The traditional principles of marketing strategy can also be applied to e-commerce strategy. Making sure that the mix between your target market, your product or service and your corporate resources is still just as important. What many companies fail to recognize however, is that in many cases their online customers need to be categorized differently. The product or service may also need to be re-developed or re-branded and the online resource requirement is different too.

Online customers tend to be younger, although this will obviously change given time. Online customers also tend to be categorized as passive, with low attention spans. This is not intended to be an insult. It is a simple reality based upon the fact that supply always outstrips demand. Online customers invariably have infinite choice and very little time. But the basic principles of supply and demand still apply. To succeed companies either need to have a competitive product or service if they are operating within a mass market industry, such as supermarkets, telecommunications, retail clothing, or fast moving consumer goods, or alternatively they need to have an innovative or unique product or service, operating within a niche market, or they might need to provide a unique online user experience.

Everything happens much more quickly online. This includes establishing a first impression, corporate branding and product or service branding. This is an important issue because with branding preparation is always easier to achieve and maintain than branding recovery. The former is much less expensive too. It is achieved by taking a step backwards in order to take two steps forward. In other words, making sure that you have a sound e-commerce strategy, which has been thoroughly researched and developed and which incorporates your core business principles, ethics, business objectives and strategies.

Many companies think about their web site as merely being an online advert for their company. This is actually now a very dangerous mistake to make because online users will expect far more from your corporate web site. You should think of your web site as being an online subsidiary of your whole company. It should include and represent each and every department including Finance, Operations, Management, Human Resources, Customer Services, Marketing, Information Technology and of course Production. It should also enable customers to achieve the same experience as if they were to walk into your retail store, office, or factory personally. If it does not then the consequences can be devastating and difficult to recover from. Indeed the perception from potential customers may be that your company does not actually exist at all.

Research has proven that the first task that any customer now undertakes before doing business with a company that is new to them is to review the company’s web site online. The second task is then to search for any independent information which might be available online about the company from other customers. There also needs to be a plausible reason for why the company undertakes business online and it should be obvious to users why the customer experience is going to be much better online than it would be by visiting the company premises personally. Customers are looking for far more than just basic information about the company’s history, contacts, products and services. At the very least they are looking for the same experience which they would achieve by visiting your company premises. Consequently your e-commerce strategy needs to incorporate broadly the same corporate objectives of each individual company department, together with the additional objectives which will be unique to undertaking business online.

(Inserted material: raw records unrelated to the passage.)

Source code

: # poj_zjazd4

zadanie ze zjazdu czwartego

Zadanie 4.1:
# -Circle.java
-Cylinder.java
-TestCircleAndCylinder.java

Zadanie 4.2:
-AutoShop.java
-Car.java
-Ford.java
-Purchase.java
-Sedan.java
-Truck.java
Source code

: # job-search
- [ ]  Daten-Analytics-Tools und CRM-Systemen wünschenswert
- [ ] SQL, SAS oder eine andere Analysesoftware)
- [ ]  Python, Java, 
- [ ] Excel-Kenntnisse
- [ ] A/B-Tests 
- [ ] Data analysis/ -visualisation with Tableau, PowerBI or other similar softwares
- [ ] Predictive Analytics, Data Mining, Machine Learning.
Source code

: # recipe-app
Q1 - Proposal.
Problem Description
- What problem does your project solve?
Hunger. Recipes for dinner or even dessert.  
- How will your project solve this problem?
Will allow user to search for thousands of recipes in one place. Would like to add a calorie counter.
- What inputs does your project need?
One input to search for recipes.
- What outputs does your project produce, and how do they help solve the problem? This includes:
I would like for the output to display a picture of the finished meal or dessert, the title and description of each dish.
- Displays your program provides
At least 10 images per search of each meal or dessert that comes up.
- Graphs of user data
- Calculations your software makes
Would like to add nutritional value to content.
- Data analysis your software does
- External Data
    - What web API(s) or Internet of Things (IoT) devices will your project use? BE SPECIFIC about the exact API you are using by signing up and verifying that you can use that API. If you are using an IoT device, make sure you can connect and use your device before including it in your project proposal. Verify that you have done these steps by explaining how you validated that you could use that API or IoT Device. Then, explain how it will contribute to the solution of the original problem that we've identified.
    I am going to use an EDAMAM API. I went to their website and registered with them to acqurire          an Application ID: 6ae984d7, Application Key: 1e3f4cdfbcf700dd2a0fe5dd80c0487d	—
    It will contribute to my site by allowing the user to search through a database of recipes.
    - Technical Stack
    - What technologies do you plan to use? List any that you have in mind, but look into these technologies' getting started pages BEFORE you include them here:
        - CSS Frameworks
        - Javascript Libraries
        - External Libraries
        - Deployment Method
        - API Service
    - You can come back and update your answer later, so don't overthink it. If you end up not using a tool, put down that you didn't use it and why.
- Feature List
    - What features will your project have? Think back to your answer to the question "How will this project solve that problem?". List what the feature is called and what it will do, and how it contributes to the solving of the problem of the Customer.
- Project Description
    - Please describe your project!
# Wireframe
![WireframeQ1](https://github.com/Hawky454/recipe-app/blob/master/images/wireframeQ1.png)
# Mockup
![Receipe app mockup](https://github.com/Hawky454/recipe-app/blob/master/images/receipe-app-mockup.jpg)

Just the same as it can be frustrating to walk into a retail store only to be kept waiting because there are insufficient numbers of sales assistants, it can be equally frustrating to be browsing through the company web site online only to be informed that you cannot proceed with your order because this particular part of the web site is under construction or temporarily unavailable. Both events can result in customers walking away, never to return. Consequently, just as a house has good foundations at its core, a good e-commerce strategy is based upon interaction. The more interaction there is between the customer and the web site, the more the company comes to life.